» **DIRECTIONS FOR THIS TASK**
Your answer should be the line containing "weight = 30" and each line after it through the end of the data below, repeated exactly.
##############################
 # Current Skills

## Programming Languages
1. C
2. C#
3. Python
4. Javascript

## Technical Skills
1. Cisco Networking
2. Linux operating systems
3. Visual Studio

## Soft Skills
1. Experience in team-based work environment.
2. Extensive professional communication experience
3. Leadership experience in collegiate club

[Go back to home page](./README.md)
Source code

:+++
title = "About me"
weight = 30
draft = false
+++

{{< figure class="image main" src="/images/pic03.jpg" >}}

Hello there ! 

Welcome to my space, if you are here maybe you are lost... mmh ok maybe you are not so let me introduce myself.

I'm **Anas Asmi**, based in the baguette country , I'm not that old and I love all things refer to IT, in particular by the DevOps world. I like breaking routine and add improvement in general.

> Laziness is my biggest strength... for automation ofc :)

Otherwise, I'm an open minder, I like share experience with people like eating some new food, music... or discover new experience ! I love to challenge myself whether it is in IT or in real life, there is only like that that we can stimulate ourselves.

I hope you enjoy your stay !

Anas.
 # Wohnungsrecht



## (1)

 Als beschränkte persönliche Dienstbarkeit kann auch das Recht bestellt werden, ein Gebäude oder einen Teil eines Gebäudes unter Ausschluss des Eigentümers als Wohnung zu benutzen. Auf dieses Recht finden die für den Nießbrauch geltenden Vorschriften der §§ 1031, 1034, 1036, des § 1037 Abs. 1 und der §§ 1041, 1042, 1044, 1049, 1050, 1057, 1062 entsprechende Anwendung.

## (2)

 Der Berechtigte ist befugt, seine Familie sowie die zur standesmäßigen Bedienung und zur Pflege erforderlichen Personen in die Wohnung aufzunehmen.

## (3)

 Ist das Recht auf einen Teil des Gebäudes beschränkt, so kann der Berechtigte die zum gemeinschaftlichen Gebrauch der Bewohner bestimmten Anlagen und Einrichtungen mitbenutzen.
##############################
» **SOLUTION TO THE EXERCISE**
weight = 30
draft = false
+++

{{< figure class="image main" src="/images/pic03.jpg" >}}

Hello there ! 

Welcome to my space, if you are here maybe you are lost... mmh ok maybe you are not so let me introduce myself.

I'm **Anas Asmi**, based in the baguette country , I'm not that old and I love all things refer to IT, in particular by the DevOps world. I like breaking routine and add improvement in general.

> Laziness is my biggest strength... for automation ofc :)

Otherwise, I'm an open minder, I like share experience with people like eating some new food, music... or discover new experience ! I love to challenge myself whether it is in IT or in real life, there is only like that that we can stimulate ourselves.

I hope you enjoy your stay !

Anas.
 # Wohnungsrecht



## (1)

 Als beschränkte persönliche Dienstbarkeit kann auch das Recht bestellt werden, ein Gebäude oder einen Teil eines Gebäudes unter Ausschluss des Eigentümers als Wohnung zu benutzen. Auf dieses Recht finden die für den Nießbrauch geltenden Vorschriften der §§ 1031, 1034, 1036, des § 1037 Abs. 1 und der §§ 1041, 1042, 1044, 1049, 1050, 1057, 1062 entsprechende Anwendung.

## (2)

 Der Berechtigte ist befugt, seine Familie sowie die zur standesmäßigen Bedienung und zur Pflege erforderlichen Personen in die Wohnung aufzunehmen.

## (3)

 Ist das Recht auf einen Teil des Gebäudes beschränkt, so kann der Berechtigte die zum gemeinschaftlichen Gebrauch der Bewohner bestimmten Anlagen und Einrichtungen mitbenutzen.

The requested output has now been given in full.